4. The effective date of this Assignment and Acceptance shall be the “Effective Date of Assignment” described in Schedule 1 hereto (the “Effective Date”). Following the execution of this Assignment and Acceptance, it will be delivered (i) if the consent of the Issuer is required by Section 11.04(b) of the Securities Purchase Agreement, to the Issuer for acceptance by it, and (ii) to the Administrative Agent for acceptance by it and recording by the Administrative Agent pursuant to the Securities Purchase Agreement, effective as of the Effective Date (which shall not, unless otherwise agreed to by the Administrative Agent, in its sole discretion, be earlier than three (3) Business Days after the date of such acceptance and recording by the Administrative Agent).

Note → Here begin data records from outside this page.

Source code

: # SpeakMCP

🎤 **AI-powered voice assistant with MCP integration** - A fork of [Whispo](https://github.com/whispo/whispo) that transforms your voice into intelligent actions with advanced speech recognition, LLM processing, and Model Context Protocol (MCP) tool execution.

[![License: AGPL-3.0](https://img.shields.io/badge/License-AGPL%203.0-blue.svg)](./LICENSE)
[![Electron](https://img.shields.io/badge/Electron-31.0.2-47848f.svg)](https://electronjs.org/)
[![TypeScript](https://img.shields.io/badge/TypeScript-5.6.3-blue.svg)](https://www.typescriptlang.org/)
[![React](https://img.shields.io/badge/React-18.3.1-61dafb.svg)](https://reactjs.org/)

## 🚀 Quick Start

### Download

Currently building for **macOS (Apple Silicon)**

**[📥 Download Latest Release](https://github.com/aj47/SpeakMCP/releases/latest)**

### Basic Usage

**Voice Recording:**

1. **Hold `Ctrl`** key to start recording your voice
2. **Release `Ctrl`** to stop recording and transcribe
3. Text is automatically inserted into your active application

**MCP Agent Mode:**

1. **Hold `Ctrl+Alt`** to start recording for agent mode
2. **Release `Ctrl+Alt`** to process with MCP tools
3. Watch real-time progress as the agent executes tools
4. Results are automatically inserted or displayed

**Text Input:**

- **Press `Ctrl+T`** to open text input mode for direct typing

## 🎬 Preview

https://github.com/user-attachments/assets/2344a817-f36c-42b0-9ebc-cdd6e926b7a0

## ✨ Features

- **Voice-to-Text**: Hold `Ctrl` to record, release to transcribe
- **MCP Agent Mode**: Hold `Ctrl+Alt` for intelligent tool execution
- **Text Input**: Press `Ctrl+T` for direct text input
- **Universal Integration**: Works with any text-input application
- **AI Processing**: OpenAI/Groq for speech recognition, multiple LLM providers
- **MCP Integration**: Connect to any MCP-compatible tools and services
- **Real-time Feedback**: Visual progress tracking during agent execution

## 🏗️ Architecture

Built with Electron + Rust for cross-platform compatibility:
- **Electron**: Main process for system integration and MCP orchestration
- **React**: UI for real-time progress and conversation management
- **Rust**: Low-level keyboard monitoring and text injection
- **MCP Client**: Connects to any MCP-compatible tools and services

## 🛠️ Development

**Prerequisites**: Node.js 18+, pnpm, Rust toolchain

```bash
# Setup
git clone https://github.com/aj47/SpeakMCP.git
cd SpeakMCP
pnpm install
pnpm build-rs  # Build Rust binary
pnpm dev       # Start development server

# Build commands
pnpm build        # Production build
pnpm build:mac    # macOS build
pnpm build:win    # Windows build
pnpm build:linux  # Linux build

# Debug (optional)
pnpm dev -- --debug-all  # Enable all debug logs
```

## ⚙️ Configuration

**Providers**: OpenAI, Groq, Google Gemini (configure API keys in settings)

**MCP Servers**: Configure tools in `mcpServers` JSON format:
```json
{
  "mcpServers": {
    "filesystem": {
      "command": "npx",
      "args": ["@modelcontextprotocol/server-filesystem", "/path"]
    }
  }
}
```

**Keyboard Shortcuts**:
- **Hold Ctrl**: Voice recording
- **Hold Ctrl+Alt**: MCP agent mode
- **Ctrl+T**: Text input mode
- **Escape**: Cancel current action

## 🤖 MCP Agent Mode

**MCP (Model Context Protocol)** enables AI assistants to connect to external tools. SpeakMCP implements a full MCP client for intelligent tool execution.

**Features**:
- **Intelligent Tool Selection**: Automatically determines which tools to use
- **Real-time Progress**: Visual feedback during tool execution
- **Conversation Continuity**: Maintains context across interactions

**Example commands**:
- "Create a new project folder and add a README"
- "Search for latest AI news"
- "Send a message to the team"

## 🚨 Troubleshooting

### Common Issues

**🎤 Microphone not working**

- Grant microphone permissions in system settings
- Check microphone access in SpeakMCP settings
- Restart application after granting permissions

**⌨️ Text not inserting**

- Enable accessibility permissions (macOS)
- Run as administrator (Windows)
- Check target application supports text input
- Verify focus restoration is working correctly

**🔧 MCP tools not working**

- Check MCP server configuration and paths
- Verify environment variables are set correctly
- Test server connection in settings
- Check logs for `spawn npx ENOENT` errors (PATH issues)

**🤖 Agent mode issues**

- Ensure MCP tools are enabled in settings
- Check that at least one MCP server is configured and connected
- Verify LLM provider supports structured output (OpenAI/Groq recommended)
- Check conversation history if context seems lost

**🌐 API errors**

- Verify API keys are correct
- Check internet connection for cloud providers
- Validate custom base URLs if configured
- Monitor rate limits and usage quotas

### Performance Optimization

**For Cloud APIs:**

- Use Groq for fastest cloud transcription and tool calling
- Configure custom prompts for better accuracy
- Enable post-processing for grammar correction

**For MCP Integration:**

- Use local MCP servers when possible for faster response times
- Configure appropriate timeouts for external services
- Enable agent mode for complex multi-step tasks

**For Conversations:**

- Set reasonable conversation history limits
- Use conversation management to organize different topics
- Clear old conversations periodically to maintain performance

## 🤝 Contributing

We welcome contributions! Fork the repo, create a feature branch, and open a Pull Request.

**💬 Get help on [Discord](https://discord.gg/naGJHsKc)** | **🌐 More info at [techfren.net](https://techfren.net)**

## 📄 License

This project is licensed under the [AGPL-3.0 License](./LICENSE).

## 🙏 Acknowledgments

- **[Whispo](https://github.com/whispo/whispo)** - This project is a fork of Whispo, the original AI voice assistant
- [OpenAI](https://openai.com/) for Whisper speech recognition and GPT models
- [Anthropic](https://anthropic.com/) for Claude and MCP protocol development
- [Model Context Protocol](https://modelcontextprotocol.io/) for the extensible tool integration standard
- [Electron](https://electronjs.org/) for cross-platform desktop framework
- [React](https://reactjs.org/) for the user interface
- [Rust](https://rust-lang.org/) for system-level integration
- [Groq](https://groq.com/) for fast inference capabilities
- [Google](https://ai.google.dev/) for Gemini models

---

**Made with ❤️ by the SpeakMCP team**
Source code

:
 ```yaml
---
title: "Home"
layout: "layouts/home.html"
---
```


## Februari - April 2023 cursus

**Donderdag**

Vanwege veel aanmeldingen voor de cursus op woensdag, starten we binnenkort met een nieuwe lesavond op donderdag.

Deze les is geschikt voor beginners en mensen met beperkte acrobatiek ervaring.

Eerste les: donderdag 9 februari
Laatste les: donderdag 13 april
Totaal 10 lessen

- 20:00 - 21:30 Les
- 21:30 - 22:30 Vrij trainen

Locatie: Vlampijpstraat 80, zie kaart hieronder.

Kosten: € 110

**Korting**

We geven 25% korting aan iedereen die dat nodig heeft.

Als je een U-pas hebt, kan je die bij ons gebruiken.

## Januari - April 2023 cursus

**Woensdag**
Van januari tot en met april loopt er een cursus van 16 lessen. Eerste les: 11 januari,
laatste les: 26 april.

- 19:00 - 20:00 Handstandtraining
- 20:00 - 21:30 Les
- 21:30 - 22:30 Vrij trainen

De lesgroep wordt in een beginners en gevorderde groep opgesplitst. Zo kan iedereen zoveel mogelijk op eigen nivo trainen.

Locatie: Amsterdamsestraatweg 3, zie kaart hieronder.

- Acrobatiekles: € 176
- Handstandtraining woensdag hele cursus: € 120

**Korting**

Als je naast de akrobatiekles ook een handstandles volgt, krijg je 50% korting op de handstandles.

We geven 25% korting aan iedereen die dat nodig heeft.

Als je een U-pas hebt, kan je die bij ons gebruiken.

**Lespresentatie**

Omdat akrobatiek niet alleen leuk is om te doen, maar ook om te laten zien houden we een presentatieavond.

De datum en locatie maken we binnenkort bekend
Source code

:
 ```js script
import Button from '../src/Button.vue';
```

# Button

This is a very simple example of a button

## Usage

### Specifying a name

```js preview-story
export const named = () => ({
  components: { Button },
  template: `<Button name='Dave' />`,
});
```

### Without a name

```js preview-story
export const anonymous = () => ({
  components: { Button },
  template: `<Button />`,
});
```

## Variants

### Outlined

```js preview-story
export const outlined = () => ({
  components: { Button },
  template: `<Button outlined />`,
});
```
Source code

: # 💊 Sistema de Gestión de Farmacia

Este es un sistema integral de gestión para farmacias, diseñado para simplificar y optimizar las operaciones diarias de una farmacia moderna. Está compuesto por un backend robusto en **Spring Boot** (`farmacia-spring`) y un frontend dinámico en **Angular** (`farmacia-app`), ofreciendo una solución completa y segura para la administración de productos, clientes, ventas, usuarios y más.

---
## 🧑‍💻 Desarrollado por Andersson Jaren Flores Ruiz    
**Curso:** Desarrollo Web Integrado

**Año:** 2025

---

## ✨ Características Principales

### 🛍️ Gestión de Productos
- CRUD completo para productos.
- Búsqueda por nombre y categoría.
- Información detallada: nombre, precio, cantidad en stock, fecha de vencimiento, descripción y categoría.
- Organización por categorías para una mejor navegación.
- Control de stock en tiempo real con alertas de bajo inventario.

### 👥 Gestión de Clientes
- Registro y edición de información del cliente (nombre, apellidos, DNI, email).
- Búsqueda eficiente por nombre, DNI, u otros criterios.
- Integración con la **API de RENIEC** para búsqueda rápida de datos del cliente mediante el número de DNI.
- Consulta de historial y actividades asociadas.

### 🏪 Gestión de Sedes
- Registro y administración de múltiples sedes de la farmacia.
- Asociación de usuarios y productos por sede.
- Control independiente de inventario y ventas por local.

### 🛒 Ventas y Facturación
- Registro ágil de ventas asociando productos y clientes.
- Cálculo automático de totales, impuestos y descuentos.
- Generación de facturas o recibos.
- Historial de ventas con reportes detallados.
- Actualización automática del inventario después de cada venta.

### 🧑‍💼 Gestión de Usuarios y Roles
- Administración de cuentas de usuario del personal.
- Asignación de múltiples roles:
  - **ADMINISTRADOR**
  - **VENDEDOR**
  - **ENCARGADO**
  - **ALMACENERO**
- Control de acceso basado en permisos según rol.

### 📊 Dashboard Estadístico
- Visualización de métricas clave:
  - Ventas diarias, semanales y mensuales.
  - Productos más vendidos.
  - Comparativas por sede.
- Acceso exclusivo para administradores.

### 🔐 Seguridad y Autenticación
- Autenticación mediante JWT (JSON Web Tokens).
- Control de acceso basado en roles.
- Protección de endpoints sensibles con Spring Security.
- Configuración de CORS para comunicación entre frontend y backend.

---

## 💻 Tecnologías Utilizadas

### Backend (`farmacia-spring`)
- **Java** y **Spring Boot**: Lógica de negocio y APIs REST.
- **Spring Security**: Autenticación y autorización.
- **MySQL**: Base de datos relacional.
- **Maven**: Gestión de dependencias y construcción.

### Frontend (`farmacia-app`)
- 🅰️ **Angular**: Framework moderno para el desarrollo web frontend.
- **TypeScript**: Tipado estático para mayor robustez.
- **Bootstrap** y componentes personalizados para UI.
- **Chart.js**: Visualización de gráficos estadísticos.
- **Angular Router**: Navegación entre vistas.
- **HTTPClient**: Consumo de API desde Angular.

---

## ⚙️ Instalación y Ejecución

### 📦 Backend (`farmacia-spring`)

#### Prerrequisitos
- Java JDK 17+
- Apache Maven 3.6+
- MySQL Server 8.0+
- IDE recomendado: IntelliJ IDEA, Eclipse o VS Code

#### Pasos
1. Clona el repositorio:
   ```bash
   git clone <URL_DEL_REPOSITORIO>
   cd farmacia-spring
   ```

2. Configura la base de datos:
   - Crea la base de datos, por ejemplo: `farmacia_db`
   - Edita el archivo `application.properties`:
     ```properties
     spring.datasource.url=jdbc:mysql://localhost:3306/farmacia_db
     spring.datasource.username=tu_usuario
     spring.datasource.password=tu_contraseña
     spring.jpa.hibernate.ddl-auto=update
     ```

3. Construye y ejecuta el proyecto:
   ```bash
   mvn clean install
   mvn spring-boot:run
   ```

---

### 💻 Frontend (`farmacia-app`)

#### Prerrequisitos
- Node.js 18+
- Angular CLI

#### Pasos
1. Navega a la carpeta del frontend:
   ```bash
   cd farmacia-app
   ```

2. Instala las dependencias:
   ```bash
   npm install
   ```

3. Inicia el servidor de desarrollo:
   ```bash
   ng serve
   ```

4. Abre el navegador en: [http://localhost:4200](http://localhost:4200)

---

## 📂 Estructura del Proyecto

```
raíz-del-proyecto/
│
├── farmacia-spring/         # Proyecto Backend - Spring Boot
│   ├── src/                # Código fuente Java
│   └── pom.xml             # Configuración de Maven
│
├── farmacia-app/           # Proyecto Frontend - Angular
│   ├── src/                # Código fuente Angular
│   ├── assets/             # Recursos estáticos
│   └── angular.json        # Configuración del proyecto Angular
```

This Assignment and Acceptance will be delivered to the Administrative Agent together with (a) if the Assignee is a Foreign Purchaser, the forms specified in Section 2.15(e) of the Securities Purchase Agreement, duly completed and executed by such Assignee and (b) if the Assignee is not already a Purchaser under the Securities Purchase Agreement, an Administrative Questionnaire.
5. Upon such acceptance and recording by the Administrative Agent and, if required by Section 11.04(b) of the Securities Purchase Agreement, such acceptance by the Issuer, from and after the Effective Date, the Administrative Agent shall make all payments in respect of the Assigned Interest (including payments of principal, interest, fees and other amounts) to the Assignor for amounts which have accrued to the Effective Date and to the Assignee for amounts which have accrued subsequent to the Effective Date.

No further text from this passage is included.